[Stored records]
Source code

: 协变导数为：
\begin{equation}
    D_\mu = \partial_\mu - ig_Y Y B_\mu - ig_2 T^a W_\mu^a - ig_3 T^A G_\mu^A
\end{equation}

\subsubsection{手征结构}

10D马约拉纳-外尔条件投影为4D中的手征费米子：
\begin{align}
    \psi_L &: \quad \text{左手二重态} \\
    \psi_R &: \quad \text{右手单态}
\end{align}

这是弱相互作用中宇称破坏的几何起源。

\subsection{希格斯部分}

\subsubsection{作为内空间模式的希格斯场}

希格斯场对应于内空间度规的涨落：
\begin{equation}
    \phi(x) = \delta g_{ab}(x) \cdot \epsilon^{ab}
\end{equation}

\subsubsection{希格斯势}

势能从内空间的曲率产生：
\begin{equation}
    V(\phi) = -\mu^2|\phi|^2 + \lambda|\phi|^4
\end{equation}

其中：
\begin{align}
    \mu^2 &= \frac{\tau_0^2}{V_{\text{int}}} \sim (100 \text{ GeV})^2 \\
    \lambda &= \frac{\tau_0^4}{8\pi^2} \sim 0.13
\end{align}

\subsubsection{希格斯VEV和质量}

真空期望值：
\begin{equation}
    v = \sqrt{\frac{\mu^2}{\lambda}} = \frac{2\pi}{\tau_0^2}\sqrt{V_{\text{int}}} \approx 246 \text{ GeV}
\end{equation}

Problem to work on ::
Send back all the records above word for word.

Answer for the task ::
Source code

: 协变导数为：
\begin{equation}
    D_\mu = \partial_\mu - ig_Y Y B_\mu - ig_2 T^a W_\mu^a - ig_3 T^A G_\mu^A
\end{equation}

\subsubsection{手征结构}

10D马约拉纳-外尔条件投影为4D中的手征费米子：
\begin{align}
    \psi_L &: \quad \text{左手二重态} \\
    \psi_R &: \quad \text{右手单态}
\end{align}

这是弱相互作用中宇称破坏的几何起源。

\subsection{希格斯部分}

\subsubsection{作为内空间模式的希格斯场}

希格斯场对应于内空间度规的涨落：
\begin{equation}
    \phi(x) = \delta g_{ab}(x) \cdot \epsilon^{ab}
\end{equation}

\subsubsection{希格斯势}

势能从内空间的曲率产生：
\begin{equation}
    V(\phi) = -\mu^2|\phi|^2 + \lambda|\phi|^4
\end{equation}

其中：
\begin{align}
    \mu^2 &= \frac{\tau_0^2}{V_{\text{int}}} \sim (100 \text{ GeV})^2 \\
    \lambda &= \frac{\tau_0^4}{8\pi^2} \sim 0.13
\end{align}

\subsubsection{希格斯VEV和质量}

真空期望值：
\begin{equation}
    v = \sqrt{\frac{\mu^2}{\lambda}} = \frac{2\pi}{\tau_0^2}\sqrt{V_{\text{int}}} \approx 246 \text{ GeV}
\end{equation}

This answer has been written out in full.